## AIM OF THE TASK
The line holding "- [X] Gardado" and every line after it through the end of the entries below: retype these exactly and nothing more.

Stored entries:
= Beginning of Section =

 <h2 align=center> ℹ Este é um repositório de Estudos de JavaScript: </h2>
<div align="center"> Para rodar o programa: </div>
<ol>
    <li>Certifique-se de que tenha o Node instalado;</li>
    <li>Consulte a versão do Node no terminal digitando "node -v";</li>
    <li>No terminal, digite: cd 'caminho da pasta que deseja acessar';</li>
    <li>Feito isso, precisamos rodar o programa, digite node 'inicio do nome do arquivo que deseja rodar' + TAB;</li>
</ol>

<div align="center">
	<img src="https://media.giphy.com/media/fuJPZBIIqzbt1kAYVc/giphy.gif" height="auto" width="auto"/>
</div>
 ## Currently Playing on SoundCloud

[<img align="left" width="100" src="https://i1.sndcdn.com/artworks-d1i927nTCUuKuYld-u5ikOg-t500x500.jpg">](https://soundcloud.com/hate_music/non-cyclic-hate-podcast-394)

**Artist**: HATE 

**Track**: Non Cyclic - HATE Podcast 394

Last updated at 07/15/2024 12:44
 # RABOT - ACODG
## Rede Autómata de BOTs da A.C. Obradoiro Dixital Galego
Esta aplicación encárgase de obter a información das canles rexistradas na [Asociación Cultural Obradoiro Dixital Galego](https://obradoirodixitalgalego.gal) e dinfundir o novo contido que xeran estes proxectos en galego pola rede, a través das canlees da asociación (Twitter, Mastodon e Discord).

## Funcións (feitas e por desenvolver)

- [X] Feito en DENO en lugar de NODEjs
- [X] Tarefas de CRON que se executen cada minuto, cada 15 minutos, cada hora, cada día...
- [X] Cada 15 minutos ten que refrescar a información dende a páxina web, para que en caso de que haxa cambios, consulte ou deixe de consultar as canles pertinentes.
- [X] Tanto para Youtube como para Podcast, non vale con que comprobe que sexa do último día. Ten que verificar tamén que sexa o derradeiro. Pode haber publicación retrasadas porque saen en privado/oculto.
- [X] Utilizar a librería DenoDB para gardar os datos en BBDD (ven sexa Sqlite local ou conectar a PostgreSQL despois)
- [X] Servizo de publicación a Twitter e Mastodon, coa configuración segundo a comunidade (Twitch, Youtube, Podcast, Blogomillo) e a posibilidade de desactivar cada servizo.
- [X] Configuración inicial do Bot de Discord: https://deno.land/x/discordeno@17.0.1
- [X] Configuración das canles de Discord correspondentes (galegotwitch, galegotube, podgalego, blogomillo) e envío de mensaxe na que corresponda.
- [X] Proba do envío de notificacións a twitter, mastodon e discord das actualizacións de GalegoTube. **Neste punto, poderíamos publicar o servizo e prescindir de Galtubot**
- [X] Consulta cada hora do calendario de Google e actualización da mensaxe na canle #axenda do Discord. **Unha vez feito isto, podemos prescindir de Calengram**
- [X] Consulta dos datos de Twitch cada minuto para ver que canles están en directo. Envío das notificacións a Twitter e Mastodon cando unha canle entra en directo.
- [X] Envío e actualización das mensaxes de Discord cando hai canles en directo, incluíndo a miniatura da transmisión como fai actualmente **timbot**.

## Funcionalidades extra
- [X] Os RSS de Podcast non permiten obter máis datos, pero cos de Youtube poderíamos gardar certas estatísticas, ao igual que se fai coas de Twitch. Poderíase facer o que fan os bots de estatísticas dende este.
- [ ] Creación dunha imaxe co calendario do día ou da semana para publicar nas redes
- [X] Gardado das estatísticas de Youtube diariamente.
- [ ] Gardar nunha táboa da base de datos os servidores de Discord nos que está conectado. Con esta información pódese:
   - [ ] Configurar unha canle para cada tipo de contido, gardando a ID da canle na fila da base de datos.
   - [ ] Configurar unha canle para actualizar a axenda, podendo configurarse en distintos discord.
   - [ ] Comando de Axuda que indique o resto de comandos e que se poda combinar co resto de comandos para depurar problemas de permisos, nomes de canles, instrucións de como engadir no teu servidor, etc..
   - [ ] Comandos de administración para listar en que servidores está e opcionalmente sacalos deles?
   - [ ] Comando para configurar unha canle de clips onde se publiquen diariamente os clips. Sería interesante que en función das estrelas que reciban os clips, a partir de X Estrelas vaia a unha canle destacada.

= End of Section =

## SOLUTION FOR THIS TASK
- [X] Gardado das estatísticas de Youtube diariamente.
- [ ] Gardar nunha táboa da base de datos os servidores de Discord nos que está conectado. Con esta información pódese:
   - [ ] Configurar unha canle para cada tipo de contido, gardando a ID da canle na fila da base de datos.
   - [ ] Configurar unha canle para actualizar a axenda, podendo configurarse en distintos discord.
   - [ ] Comando de Axuda que indique o resto de comandos e que se poda combinar co resto de comandos para depurar problemas de permisos, nomes de canles, instrucións de como engadir no teu servidor, etc..
   - [ ] Comandos de administración para listar en que servidores está e opcionalmente sacalos deles?
   - [ ] Comando para configurar unha canle de clips onde se publiquen diariamente os clips. Sería interesante que en función das estrelas que reciban os clips, a partir de X Estrelas vaia a unha canle destacada.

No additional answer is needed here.